Visualising a mix of large companies in a spatial graph (I)

Before the “abuse” of  the AnRep3D generator to visualise the average, individual energy-usage in different countries, normal AnRep3D spatial graphs were shown and discussed. With “normal” I mean visualising key financial data from the annual report (or more precisely: the Financial Statements in the Annual Report).  That’s what AnRep3D was developed for, although derivatives for other purposes could exist in the future, hence the demonstration of the “abuse”.

This time we go back to the original purpose, like we did in the series about relatively small companies. The difference is, the companies picked now are much larger. Tesla, EasyJet and USG People have revenues with a magnitude of billions, but the companies I selected this time, have annual revenues of tens of billions. At the same time, the AnRep3D-graphs are relative and a graph comparing small companies only won’t be very different from a graph comparing large companies. In a mix the difference would be huge, of course. Much like we saw with the energy-graphs, where the USA and India were in the same graph.

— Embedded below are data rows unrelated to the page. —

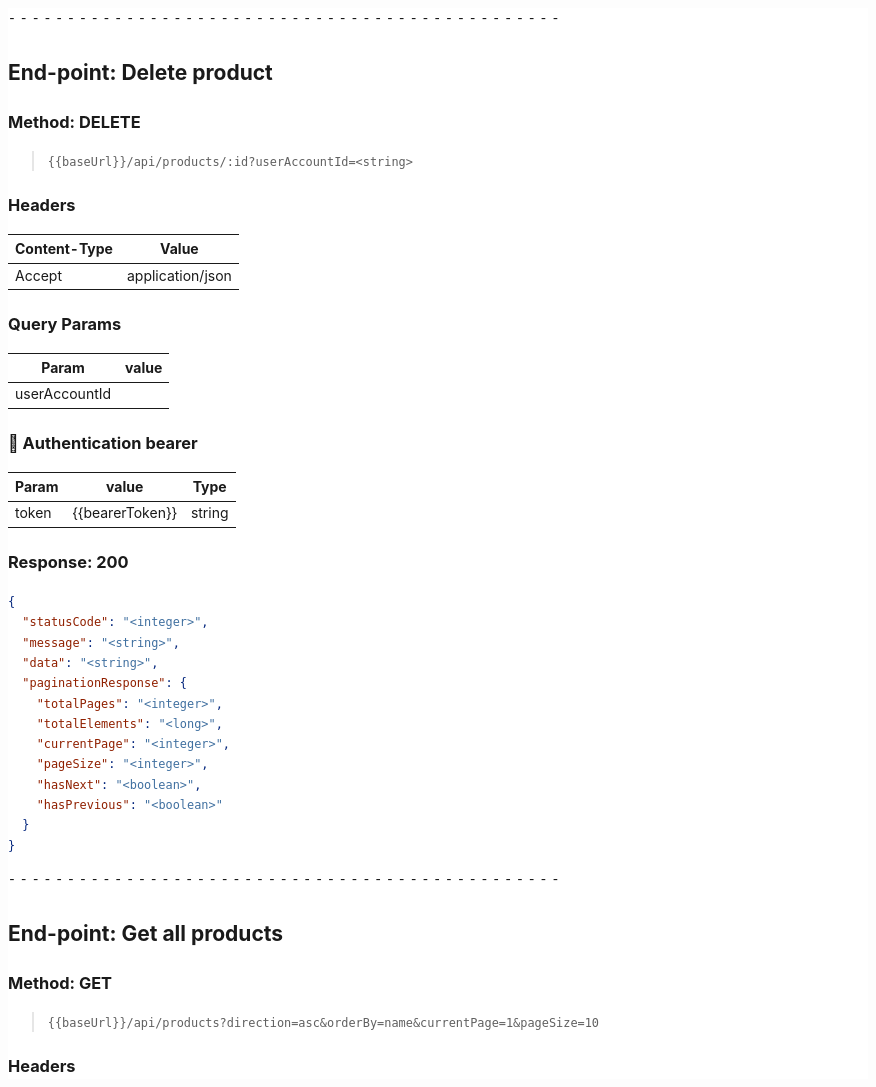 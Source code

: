 
⁃ ⁃ ⁃ ⁃ ⁃ ⁃ ⁃ ⁃ ⁃ ⁃ ⁃ ⁃ ⁃ ⁃ ⁃ ⁃ ⁃ ⁃ ⁃ ⁃ ⁃ ⁃ ⁃ ⁃ ⁃ ⁃ ⁃ ⁃ ⁃ ⁃ ⁃ ⁃ ⁃ ⁃ ⁃ ⁃ ⁃ ⁃ ⁃ ⁃ ⁃ ⁃ ⁃ ⁃ ⁃ ⁃ ⁃

## End-point: Delete product
### Method: DELETE
>```
>{{baseUrl}}/api/products/:id?userAccountId=<string>
>```
### Headers

|Content-Type|Value|
|---|---|
|Accept|application/json|


### Query Params

|Param|value|
|---|---|
|userAccountId|<string>|


### 🔑 Authentication bearer

|Param|value|Type|
|---|---|---|
|token|{{bearerToken}}|string|


### Response: 200
```json
{
  "statusCode": "<integer>",
  "message": "<string>",
  "data": "<string>",
  "paginationResponse": {
    "totalPages": "<integer>",
    "totalElements": "<long>",
    "currentPage": "<integer>",
    "pageSize": "<integer>",
    "hasNext": "<boolean>",
    "hasPrevious": "<boolean>"
  }
}
```


⁃ ⁃ ⁃ ⁃ ⁃ ⁃ ⁃ ⁃ ⁃ ⁃ ⁃ ⁃ ⁃ ⁃ ⁃ ⁃ ⁃ ⁃ ⁃ ⁃ ⁃ ⁃ ⁃ ⁃ ⁃ ⁃ ⁃ ⁃ ⁃ ⁃ ⁃ ⁃ ⁃ ⁃ ⁃ ⁃ ⁃ ⁃ ⁃ ⁃ ⁃ ⁃ ⁃ ⁃ ⁃ ⁃ ⁃

## End-point: Get all products
### Method: GET
>```
>{{baseUrl}}/api/products?direction=asc&orderBy=name&currentPage=1&pageSize=10
>```
### Headers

AnRep3D is all about comparing companies by looking at relative dimensions. It’s not important how large a company is, but the ratio of profit to revenue is, as is the ratio of equity and total assets (and e.g. the ratio of the revenue to the total assets for that matter). Even more important is the possibility to see companies change over time.

For this new series, I picked five very large companies in Europe and the USA: Tesco, PSA, E.on, Maersk and IBM. The most recent year – 2016 – is interesting but 2006, before the onset of the crisis, would make a good comparison. So I had to select ten sets of data: two years for five companies. Each set consists of four values: revenue, profit, equity and (total) assets. The abbreviation being R-PEA (i don’t know a real “pea” of this type, but its rather easy to remember).

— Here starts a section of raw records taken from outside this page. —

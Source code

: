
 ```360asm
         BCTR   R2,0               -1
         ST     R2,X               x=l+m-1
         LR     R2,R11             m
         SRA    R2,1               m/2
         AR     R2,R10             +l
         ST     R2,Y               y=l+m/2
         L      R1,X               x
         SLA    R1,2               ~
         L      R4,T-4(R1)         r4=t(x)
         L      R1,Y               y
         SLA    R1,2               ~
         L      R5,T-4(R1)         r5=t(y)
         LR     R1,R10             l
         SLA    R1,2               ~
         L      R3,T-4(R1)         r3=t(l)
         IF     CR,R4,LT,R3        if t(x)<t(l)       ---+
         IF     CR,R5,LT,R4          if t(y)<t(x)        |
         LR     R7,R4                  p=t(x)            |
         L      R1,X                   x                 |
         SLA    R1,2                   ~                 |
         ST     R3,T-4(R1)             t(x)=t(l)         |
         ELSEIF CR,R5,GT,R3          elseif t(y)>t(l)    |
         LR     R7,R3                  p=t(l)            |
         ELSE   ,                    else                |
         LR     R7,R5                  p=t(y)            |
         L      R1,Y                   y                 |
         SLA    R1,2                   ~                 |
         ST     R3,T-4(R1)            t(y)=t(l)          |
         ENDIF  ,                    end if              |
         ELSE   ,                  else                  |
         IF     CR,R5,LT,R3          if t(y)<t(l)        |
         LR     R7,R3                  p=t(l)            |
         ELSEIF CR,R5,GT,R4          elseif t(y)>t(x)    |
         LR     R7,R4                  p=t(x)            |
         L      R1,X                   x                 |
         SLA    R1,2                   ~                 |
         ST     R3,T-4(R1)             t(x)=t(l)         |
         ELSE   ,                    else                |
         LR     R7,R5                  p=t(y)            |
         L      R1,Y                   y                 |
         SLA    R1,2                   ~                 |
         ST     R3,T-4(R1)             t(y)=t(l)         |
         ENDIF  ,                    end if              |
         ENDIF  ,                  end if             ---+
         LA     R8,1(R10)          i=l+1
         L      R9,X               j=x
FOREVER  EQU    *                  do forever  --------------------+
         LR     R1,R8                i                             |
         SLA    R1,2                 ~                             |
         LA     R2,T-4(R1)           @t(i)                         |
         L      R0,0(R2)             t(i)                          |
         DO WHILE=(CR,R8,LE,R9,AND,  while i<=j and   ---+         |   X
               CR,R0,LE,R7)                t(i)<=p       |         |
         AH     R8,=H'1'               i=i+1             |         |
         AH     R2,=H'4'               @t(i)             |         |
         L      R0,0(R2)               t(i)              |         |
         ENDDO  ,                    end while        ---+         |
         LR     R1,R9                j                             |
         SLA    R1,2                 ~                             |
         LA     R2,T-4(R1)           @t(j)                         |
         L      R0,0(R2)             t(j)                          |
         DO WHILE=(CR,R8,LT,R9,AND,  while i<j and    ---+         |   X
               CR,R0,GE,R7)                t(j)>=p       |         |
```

For now I won’t present anything, except for the raw data I took from the annual reports (still a mix of USD, GBP and EUR). Some annual reports have a slightly unusual format and I don’t hope I made a mistake in picking the right values. Yet a warning: don’t take my numbers to work with when looking for financial information. Always go back to the source and look for yourself. If you want to visualise the data, please purchase an AnRep3D  licence 🙂 or download the free demo-set (only one “building”) [update: instead of the demo-generator the fully functional 3D-graph generator is now available without any charge].

raw input data large companies

About AnRep3D

AnRep3D is the new company, founded after the handover of Scientassist (together with VRBI) to one of my sons. From now I will focus on three-dimensional graphs for the financial markets, showing the main figures from annual reports in comparison. As per 2021 a second product is available: EnRep3D. It is meant to visualise energy. Although the engine is the same, the texts, manual, website and examples (including blogposts) are focused at energy.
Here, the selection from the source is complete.